MLRI’s Race Equity Project was created to identify issues impacting the state’s burgeoning communities of color, devise effective strategies to diminish systemic barriers, and promote equal rights and equal opportunities. Census data reveal that 1 in 3 Latinos, 1 in 5 African Americans, and 1 in 6 Asian Americans live in poverty, compared to 1 in 15 whites. Over the past 8 years, following a comprehensive examination of the critical legal issues facing low-income communities of color, MLRI's Race Equity advocacy has focused primarily on 3 areas of concentration: education, employment and the collateral civil consequences of criminal records. In 2008, the unit led a scholarly examination of the spatial concentration of poverty and is poised to pursue a place-based advocacy approach.
Education Advocacy to Close the Racial Achievement Gap:
For nearly eight years, MLRI has worked with a grassroots group in Southbridge, Massachusetts--a low income community with a high Latino population and poor education outcomes--to build its capacity to address racial achievement gaps in education. Our technical support helped to develop the group from a fledging entity to an established 501(c)(3) organization—ASPIRA of MA—funded by Community Development Block Grant to provide SAT tutoring, MCAS remediation, college preparatory, mentoring and youth leadership development programs.
Having acquired expertise working with high and middle school students and learning that the achievement gap manifests much earlier for low-income children and that more than 20,000 three and four year olds do not have access to formal early education, MLRI now seeks to expand its education advocacy to lower grades particularly pre-kindergarten (“pre-K”). We are reaching out to colleagues in states where universal pre-K has been attained, either through litigation or legislative reform, to glean best practices and to develop a strategy, in collaboration with other organizations, to reform the state's universal early education statute to mandate access to pre-K for 4 year olds in Massachusetts.
Redressing Credit History Discrimination that Creates Barriers to Employment:
Having successfully brought class-action litigation as well as pursued reforms of the state’s criminal offender record information system, which previously excluded rehabilitated people with criminal histories, disproportionately racial minorities, from jobs, housing and other mainstream-living opportunities, MLRI has turned to the problem of credit history, which (like CORI) is also used to deny otherwise qualified applicants employment. We have reached out to the National Consumer Law Center, the Volunteer Lawyers Project and others to discuss prevalence of credit history discrimination and strategize on advocacy blueprint. In addition, we will reach out to community based organizations, particularly in minority communities, to gather client stories, discern pervasiveness of problem and enlist support.

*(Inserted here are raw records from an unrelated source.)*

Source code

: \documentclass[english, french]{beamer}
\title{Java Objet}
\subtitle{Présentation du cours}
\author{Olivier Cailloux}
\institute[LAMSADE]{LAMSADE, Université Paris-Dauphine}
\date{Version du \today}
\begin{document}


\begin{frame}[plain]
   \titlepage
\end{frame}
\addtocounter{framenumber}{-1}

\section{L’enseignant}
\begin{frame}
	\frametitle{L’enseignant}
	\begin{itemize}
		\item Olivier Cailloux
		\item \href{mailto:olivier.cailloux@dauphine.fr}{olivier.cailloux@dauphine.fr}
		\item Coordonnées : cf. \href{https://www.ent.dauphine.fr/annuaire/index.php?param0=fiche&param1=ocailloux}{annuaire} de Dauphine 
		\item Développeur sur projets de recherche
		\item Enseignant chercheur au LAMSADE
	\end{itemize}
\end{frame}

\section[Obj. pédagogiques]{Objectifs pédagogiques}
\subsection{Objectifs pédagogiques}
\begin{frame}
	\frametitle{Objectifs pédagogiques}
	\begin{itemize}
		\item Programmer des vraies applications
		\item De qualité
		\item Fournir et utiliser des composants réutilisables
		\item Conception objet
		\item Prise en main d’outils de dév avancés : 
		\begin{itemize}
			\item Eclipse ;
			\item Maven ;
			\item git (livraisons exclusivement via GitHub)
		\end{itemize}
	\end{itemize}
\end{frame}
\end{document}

Transforming Low-Opportunity Neighborhoods through Targeted Advocacy & Cross-Sector Collaborations:
In 2008, with support from the Massachusetts Legal Assistance Corporation (MLAC), MLRI led a statewide examination of the spatial and structural barriers impeding access to opportunity for low-income communities resulting in a publication, The Geography of Opportunity: Building Communities of Opportunity in Massachusetts, (2009), co-produced with the Kirwan Institute for the Study of Race and Ethnicity at Ohio State University.
The report revealed, for example, that 95 percent of low-income Latinos, 93 percent of poor African Americans, 71 percent of poor Asian Americans and 43 percent of low-income whites live in low and very low-opportunity communities—meaning, communities typically characterized by failing schools, inadequate or poor quality housing, prevalence of poor health outcomes, high unemployment and high poverty.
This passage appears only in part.